DNAに特定の塩基配列を組み込むことを遺伝子組換えと呼ぶ。インスリン、成長ホルモン、インターフェロン(抗癌剤などが遺伝子組み換え細菌によって合成されている。

糖尿病治療-インスリン-

様々な生物で遺伝子組み換えが行われているが、大腸菌のインスリン合成が有名である。大腸菌からインスリンが合成される前はブタのインスリンを抽出して利用していた。

科学者たちはヒトインスリンに構造が非常に近いブタやウシのインスリンからヒトインスリンを合成する研究を進めた。1979
年、ノボ社がブタインスリンから酵素変換法によるヒトインスリン(半合成)の合成に成功し、1982年に世界初のヒトインスリン製剤「アクトラピッド
ヒューマン」、「モノタードヒューマン」を発売した。ヒトインスリン製剤の登場で、アレルギー反応などの副作用は激減した。

しかしこの方法では、将来的な材料不足の懸念は解消されていなかった。
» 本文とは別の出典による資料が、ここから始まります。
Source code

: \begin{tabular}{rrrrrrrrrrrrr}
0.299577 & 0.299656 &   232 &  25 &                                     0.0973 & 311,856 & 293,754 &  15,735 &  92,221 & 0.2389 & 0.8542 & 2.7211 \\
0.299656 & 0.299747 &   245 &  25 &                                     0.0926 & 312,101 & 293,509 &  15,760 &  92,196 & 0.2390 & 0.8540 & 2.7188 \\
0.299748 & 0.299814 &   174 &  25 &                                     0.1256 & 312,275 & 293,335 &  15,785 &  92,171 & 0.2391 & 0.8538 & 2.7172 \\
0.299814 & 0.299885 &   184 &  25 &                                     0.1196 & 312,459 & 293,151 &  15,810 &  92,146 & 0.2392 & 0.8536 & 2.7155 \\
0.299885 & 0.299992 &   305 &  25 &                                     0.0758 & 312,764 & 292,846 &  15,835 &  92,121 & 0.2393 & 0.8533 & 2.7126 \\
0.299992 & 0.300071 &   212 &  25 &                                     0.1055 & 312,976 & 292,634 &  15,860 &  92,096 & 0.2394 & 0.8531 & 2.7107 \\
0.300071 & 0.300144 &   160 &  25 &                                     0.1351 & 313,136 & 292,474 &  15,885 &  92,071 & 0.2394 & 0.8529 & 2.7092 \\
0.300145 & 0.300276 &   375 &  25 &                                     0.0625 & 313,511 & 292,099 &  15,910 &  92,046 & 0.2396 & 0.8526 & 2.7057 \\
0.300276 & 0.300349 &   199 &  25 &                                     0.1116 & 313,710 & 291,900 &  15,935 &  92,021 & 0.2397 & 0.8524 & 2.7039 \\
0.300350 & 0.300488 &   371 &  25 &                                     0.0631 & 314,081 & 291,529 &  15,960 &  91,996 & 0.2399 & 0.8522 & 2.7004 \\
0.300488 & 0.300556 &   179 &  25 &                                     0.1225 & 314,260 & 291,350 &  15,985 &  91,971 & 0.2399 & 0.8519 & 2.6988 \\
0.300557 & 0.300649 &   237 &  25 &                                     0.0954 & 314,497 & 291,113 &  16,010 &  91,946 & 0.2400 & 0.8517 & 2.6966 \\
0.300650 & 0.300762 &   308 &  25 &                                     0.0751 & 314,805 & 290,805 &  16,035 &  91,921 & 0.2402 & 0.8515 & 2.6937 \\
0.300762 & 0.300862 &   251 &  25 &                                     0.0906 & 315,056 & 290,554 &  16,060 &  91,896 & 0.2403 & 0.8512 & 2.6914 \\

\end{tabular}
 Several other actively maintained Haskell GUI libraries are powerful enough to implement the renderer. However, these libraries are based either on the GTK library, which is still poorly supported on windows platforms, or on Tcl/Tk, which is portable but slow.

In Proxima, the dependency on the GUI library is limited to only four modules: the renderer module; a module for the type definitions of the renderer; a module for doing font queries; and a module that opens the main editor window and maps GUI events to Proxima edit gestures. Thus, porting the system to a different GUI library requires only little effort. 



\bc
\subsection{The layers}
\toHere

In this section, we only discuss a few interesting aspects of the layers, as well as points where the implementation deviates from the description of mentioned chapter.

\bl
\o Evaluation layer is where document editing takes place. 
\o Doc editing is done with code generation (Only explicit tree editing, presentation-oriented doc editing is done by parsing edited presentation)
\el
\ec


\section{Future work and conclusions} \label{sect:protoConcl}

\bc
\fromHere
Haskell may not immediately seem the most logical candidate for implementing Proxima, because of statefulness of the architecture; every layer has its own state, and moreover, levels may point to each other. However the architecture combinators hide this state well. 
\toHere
1人の糖尿病患者が1年間に使用するインスリンを生産するには、約70頭のブタが必要だったからだ。

http://www.novonordisk.co.jp/

豚

豚の膵臓の山http://blog.goo.ne.jp/

大腸菌の遺伝子組み換え

遺伝子組み換え大腸菌は次の手順で作成される。。

  1. ヒトのインスリンの遺伝子を制限酵素で切り取る。制限酵素はある配列でDNAを切断する酵素である。
  2. 大腸菌のプラスミド(環状DNA)を同じ種類の制限酵素で切り取る。すると、切り口が同じになる。
  3. ヒトの遺伝子とプラスミドをDNAリガーゼで結合させる。
  4. 組み換えプラスミドを大腸菌に戻し、複製、発現させる。

プラスミドのように、遺伝子の運び手となるものをベクターと呼ぶ。